- **WHAT THE TASK ASKS**
Scan the material below for the string "typedef". Report every line that has it.

━━━━━ RECORDS TO USE ━━━━━

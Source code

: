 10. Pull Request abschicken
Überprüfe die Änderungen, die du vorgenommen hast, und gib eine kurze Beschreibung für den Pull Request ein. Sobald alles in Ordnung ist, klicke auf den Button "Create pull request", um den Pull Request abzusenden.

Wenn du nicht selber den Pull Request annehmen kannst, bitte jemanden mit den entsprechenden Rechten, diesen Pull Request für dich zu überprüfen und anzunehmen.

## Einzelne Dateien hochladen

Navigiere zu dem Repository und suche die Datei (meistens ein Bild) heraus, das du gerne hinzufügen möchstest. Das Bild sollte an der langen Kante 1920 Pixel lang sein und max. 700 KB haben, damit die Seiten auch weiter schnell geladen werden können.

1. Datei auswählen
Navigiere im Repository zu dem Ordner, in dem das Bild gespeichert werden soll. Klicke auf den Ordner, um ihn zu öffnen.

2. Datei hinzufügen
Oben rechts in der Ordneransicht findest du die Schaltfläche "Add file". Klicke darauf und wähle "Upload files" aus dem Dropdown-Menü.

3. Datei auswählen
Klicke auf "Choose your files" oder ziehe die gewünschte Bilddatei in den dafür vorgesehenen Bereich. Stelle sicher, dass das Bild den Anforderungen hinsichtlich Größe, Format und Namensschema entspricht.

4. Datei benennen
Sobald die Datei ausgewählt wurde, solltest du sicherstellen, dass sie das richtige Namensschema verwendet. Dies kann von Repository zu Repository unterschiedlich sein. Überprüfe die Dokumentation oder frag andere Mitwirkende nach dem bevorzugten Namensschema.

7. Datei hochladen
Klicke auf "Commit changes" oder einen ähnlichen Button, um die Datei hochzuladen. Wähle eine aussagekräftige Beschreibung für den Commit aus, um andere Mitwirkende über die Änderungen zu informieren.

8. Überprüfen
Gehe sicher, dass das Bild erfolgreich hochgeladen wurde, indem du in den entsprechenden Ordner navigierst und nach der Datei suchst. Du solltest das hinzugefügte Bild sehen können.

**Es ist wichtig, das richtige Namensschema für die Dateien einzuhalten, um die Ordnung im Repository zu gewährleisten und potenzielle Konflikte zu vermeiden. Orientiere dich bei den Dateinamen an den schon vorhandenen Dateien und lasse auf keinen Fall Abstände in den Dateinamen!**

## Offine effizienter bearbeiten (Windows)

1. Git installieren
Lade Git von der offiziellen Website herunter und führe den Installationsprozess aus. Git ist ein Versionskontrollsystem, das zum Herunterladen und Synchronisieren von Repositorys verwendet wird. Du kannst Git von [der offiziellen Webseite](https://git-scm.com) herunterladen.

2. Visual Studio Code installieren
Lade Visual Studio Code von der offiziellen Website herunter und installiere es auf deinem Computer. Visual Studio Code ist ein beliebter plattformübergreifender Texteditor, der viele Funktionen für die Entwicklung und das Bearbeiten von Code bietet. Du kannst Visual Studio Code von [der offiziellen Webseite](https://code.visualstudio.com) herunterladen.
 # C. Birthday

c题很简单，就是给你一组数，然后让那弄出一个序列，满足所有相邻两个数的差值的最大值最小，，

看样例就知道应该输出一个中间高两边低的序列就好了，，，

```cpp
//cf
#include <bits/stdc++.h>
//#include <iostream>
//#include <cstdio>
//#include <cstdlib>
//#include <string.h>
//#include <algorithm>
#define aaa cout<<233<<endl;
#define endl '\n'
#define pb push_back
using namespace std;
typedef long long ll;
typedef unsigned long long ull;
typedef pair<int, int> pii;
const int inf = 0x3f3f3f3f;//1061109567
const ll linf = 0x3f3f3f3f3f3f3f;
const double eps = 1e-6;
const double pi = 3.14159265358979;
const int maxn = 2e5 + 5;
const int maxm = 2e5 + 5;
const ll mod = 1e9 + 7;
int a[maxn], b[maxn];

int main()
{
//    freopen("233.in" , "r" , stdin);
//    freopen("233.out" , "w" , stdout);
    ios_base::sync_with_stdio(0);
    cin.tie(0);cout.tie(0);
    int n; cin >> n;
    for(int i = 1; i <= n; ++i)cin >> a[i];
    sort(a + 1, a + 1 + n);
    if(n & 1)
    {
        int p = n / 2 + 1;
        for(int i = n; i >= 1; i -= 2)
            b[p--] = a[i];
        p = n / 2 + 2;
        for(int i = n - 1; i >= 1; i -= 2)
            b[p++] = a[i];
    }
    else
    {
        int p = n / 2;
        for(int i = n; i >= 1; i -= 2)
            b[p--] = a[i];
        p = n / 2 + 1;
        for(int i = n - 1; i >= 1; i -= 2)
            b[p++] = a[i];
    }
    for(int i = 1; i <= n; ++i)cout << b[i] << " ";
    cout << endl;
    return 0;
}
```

━━━━━

- **EXPECTED ANSWER**
typedef long long ll;
typedef unsigned long long ull;
typedef pair<int, int> pii;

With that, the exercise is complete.